The foregoing description of the preferred embodiments of the utility model is not intended to be limiting, but rather is intended to cover all modifications, equivalents, alternatives, and improvements that fall within the spirit and scope of the utility model.

Claims (8)

1. The utility model provides a modularization electrolysis hydrogen manufacturing power, its characterized in that, including casing (1), set up mounting groove one (2) in casing (1), just be located in mounting groove one (2) one side has seted up mounting groove two (3), be equipped with mounting bracket (5) in mounting groove one (2), be equipped with power unit module (6) of a plurality of all distributions on mounting bracket (5), be equipped with reciprocating mechanism in mounting groove two (3), be equipped with radiator fan (7) of symmetry setting in mounting groove one (2), two sets of radiator fan (7) all with reciprocating mechanism is connected, be equipped with refrigeration case (8) in mounting groove two (3), two sets of radiator fan (7) inlet end all be linked together through circulation hose (9) with refrigeration case (8).

2. A modular electrolytic hydrogen production power supply according to claim 1, characterized in that the mounting frame (5) is connected to the housing (1) by means of a fixed block (12).

3. A modular electrolytic hydrogen production power supply according to claim 1, characterized in that a first door (10) matched with the first mounting groove (2) is arranged on one side of the casing (1), and a second door (11) matched with the second mounting groove (3) is arranged on one side of the casing (1).

4. A modular electrolytic hydrogen production power supply according to claim 1, characterized in that the refrigeration box (8) is provided with symmetrically arranged semiconductor refrigeration plates (13), and an air inlet (14) communicated with the refrigeration box (8) is formed in one side of the casing (1).

5. A modular electrolytic hydrogen production power supply according to claim 4, characterized in that the air inlet (14) is provided with a filter mesh matching it.

6. The modularized electrolytic hydrogen production power supply according to claim 1, wherein the reciprocating mechanism comprises symmetrically arranged guide plates (15) arranged on the inner wall of the second mounting groove (3), gears (16) are arranged between the two groups of guide plates (15), the gears (16) are connected with the casing (1) through rotating shafts, racks I (17) and racks II (18) meshed with the gears (16) are arranged on two sides of the gears (16), T-shaped limit sliding blocks (19) are arranged on one side, away from the gears (16), of the racks I (17) and the racks II (18), T-shaped sliding grooves matched with the T-shaped limit sliding blocks (19) are formed on one side of the guide plates (15), and the racks I (17) and the racks II (18) are respectively connected with the two groups of heat dissipation fans (7) through connecting rods (25).
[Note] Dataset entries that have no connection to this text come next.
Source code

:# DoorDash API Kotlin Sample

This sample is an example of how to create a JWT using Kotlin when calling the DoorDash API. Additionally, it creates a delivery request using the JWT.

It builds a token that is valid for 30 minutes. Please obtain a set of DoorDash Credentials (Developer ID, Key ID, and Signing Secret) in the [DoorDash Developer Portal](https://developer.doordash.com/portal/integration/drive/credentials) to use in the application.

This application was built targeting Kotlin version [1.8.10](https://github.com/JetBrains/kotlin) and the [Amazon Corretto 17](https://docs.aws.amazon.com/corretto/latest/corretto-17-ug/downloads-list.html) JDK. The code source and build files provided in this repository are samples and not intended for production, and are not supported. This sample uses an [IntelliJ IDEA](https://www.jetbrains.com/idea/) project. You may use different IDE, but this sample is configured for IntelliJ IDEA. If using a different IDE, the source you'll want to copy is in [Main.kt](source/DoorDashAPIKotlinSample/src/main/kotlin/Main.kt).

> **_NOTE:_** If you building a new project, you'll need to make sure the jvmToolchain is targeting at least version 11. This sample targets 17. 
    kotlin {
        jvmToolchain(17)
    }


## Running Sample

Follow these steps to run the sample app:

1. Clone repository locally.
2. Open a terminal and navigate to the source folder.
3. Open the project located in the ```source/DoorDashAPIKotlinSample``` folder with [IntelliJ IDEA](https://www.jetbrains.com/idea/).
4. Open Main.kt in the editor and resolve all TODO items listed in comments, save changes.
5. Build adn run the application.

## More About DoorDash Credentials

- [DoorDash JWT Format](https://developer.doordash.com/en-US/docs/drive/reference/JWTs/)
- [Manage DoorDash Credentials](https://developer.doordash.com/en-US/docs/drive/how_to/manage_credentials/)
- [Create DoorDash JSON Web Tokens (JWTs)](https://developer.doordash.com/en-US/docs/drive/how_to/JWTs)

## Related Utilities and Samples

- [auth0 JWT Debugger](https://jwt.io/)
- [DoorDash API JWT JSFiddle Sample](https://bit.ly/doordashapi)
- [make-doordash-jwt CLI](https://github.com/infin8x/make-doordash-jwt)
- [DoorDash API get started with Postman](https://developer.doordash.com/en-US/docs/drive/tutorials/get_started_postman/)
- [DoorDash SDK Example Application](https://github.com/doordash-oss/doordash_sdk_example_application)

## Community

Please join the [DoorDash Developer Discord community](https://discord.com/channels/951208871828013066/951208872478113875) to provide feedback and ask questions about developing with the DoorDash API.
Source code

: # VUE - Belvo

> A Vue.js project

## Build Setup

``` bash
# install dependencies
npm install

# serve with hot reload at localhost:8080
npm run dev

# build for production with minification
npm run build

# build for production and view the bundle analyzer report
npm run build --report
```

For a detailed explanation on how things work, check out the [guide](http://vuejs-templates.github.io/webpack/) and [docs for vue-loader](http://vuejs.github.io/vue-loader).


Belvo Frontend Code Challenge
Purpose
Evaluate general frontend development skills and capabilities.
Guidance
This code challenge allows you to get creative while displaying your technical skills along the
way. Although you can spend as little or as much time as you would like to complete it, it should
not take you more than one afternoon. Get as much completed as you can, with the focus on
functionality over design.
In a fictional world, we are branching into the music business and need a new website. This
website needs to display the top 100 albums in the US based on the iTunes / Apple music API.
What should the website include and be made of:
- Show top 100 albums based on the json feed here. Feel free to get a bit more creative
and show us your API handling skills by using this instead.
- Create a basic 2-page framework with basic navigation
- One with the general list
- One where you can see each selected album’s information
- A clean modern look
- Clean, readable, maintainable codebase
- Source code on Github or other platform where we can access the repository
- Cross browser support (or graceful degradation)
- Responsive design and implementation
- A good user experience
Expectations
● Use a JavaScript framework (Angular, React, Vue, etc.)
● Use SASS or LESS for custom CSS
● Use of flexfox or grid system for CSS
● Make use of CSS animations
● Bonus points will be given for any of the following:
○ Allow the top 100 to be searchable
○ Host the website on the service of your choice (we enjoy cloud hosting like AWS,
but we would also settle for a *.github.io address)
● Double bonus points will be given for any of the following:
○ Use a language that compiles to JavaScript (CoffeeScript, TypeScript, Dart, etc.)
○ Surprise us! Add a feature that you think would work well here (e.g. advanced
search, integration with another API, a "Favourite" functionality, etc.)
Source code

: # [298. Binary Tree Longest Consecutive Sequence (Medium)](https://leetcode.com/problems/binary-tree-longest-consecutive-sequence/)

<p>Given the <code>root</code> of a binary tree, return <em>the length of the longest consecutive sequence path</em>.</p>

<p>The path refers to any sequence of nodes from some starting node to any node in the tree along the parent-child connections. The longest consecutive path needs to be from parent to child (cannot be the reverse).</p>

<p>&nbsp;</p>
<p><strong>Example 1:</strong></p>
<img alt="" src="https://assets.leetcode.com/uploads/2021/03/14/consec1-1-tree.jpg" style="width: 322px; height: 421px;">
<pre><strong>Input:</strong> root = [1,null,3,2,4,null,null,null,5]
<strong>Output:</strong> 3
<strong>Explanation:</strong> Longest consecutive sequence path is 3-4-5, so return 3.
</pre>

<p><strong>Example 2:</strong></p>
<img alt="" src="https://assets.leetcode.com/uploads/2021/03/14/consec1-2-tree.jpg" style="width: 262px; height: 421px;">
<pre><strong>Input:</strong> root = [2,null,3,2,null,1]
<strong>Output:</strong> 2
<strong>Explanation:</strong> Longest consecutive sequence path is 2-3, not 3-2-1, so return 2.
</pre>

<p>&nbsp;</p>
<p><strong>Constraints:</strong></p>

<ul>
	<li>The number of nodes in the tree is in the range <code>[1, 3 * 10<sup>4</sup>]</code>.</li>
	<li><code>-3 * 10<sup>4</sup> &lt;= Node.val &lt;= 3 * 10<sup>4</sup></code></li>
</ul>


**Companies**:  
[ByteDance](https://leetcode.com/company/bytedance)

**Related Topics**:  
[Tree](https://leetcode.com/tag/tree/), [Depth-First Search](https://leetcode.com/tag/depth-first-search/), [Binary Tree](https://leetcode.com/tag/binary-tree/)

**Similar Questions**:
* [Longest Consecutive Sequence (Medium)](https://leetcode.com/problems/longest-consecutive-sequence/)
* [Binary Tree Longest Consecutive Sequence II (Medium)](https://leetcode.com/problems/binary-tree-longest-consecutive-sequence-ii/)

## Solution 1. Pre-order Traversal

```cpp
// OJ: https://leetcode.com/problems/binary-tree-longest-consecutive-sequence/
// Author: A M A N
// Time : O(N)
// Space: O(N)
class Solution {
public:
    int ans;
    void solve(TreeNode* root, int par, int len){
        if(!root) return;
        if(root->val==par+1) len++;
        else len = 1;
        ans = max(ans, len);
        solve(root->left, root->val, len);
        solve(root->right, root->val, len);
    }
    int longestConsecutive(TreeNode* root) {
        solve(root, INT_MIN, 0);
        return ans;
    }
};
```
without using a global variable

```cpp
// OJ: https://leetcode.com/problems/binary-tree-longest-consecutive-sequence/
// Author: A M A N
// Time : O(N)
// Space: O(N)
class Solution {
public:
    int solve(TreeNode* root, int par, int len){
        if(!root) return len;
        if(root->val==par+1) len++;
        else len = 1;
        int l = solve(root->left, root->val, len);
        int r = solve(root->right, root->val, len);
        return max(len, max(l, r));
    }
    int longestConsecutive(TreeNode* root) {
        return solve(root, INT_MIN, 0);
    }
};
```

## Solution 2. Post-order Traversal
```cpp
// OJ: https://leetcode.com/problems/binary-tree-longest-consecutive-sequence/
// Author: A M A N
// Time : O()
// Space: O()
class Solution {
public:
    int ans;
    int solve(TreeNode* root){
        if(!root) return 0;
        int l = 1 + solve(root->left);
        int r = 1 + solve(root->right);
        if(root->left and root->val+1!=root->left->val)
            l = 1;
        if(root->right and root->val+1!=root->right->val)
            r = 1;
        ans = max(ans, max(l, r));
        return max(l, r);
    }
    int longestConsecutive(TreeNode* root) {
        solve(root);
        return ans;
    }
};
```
7. A modular electrolytic hydrogen production power supply according to claim 6, characterized in that the casing (1) is provided with a through hole (20) matching the connecting rod (25).
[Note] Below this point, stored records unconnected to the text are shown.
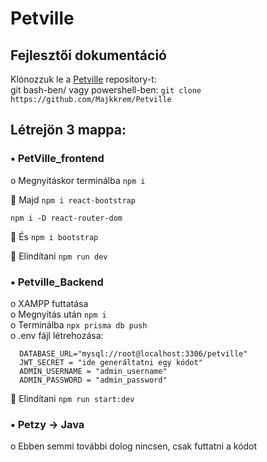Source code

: # Petville
## Fejlesztői dokumentáció

Klónozzuk le a  [Petville](https://github.com/Majkkrem/Petville) repository-t:  
git bash-ben/ vagy powershell-ben: ```git clone https://github.com/Majkkrem/Petville```

## Létrejön 3 mappa:

### •	PetVille_frontend

  o	Megnyitáskor terminálba ```npm i```  
  
  	Majd ```npm i react-bootstrap```  

  ```npm i -D react-router-dom```
    
  	És ```npm i bootstrap```  
    
   	Elindítani ```npm run dev```
    
### •	Petville_Backend

  o XAMPP futtatása  
  o	Megnyitás után ```npm i```  
  o Terminálba ```npx prisma db push```  
  o	.env fájl létrehozása:
  
   ```
   	 DATABASE_URL="mysql://root@localhost:3306/petville"  
   	 JWT_SECRET = "ide generáltatni egy kódot"  
   	 ADMIN_USERNAME = "admin_username"
   	 ADMIN_PASSWORD = "admin_password"
```
   	Elindítani ```npm run start:dev```
 
    
### •	Petzy -> Java

  o	Ebben semmi további dolog nincsen, csak futtatni a kódot
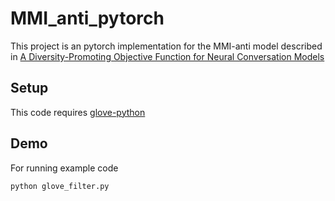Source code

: # MMI_anti_pytorch
This project is an pytorch implementation for the MMI-anti model described in [A Diversity-Promoting Objective Function for Neural Conversation Models](https://arxiv.org/pdf/1510.03055v2.pdf)

## Setup <br />
This code requires [glove-python](https://arxiv.org/pdf/1510.03055v2.pdf)

## Demo <br />
For running example code
```
python glove_filter.py
```
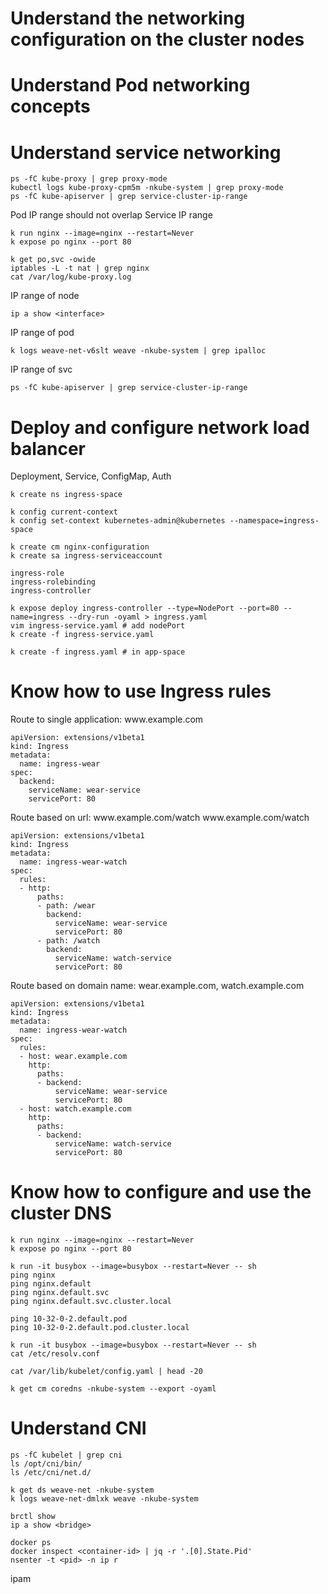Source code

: # Understand the networking configuration on the cluster nodes
# Understand Pod networking concepts
# Understand service networking
```
ps -fC kube-proxy | grep proxy-mode
kubectl logs kube-proxy-cpm5m -nkube-system | grep proxy-mode
ps -fC kube-apiserver | grep service-cluster-ip-range
```
Pod IP range should not overlap Service IP range
```
k run nginx --image=nginx --restart=Never
k expose po nginx --port 80

k get po,svc -owide
iptables -L -t nat | grep nginx
cat /var/log/kube-proxy.log
```
IP range of node
```
ip a show <interface>
```
IP range of pod
```
k logs weave-net-v6slt weave -nkube-system | grep ipalloc
```
IP range of svc
```
ps -fC kube-apiserver | grep service-cluster-ip-range
```
# Deploy and configure network load balancer
Deployment, Service, ConfigMap, Auth
```
k create ns ingress-space

k config current-context
k config set-context kubernetes-admin@kubernetes --namespace=ingress-space

k create cm nginx-configuration
k create sa ingress-serviceaccount

ingress-role
ingress-rolebinding
ingress-controller

k expose deploy ingress-controller --type=NodePort --port=80 --name=ingress --dry-run -oyaml > ingress.yaml
vim ingress-service.yaml # add nodePort
k create -f ingress-service.yaml

k create -f ingress.yaml # in app-space
```
# Know how to use Ingress rules
Route to single application: ww<span>w.example.com
```
apiVersion: extensions/v1beta1
kind: Ingress
metadata:
  name: ingress-wear
spec:
  backend:
    serviceName: wear-service
    servicePort: 80
```
Route based on url: ww<span>w.example.com/watch ww<span>w.example.com/watch
```
apiVersion: extensions/v1beta1
kind: Ingress
metadata:
  name: ingress-wear-watch
spec:
  rules:
  - http:
      paths:
      - path: /wear
        backend:
          serviceName: wear-service
          servicePort: 80
      - path: /watch
        backend:
          serviceName: watch-service
          servicePort: 80
```
Route based on domain name: wear.example.com, watch.example.com
```
apiVersion: extensions/v1beta1
kind: Ingress
metadata:
  name: ingress-wear-watch
spec:
  rules:
  - host: wear.example.com
    http:
      paths:
      - backend:
          serviceName: wear-service
          servicePort: 80
  - host: watch.example.com
    http:
      paths:
      - backend:
          serviceName: watch-service
          servicePort: 80
```
# Know how to configure and use the cluster DNS
```
k run nginx --image=nginx --restart=Never
k expose po nginx --port 80

k run -it busybox --image=busybox --restart=Never -- sh
ping nginx
ping nginx.default
ping nginx.default.svc
ping nginx.default.svc.cluster.local

ping 10-32-0-2.default.pod
ping 10-32-0-2.default.pod.cluster.local
```
```
k run -it busybox --image=busybox --restart=Never -- sh
cat /etc/resolv.conf
```
```
cat /var/lib/kubelet/config.yaml | head -20
```
```
k get cm coredns -nkube-system --export -oyaml
```
# Understand CNI
```
ps -fC kubelet | grep cni
ls /opt/cni/bin/
ls /etc/cni/net.d/
```
```
k get ds weave-net -nkube-system
k logs weave-net-dmlxk weave -nkube-system
```
```
brctl show
ip a show <bridge>
```
```
docker ps
docker inspect <container-id> | jq -r '.[0].State.Pid'
nsenter -t <pid> -n ip r
```
ipam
8. The modularized electrolytic hydrogen production power supply according to claim 6, wherein a travel plate (21) is arranged on one side of the rack I (17), a travel groove (22) is formed in one side of the travel plate (21), an L-shaped mounting frame (23) is arranged on the inner wall of the travel groove (22), a motor (24) is arranged on one side of the L-shaped mounting frame (23), a driving end of the motor (24) penetrates through the L-shaped mounting frame (23) to be connected with a rotating plate (4), and a squeezing block extending into the travel groove (22) is arranged on one side of the rotating plate (4).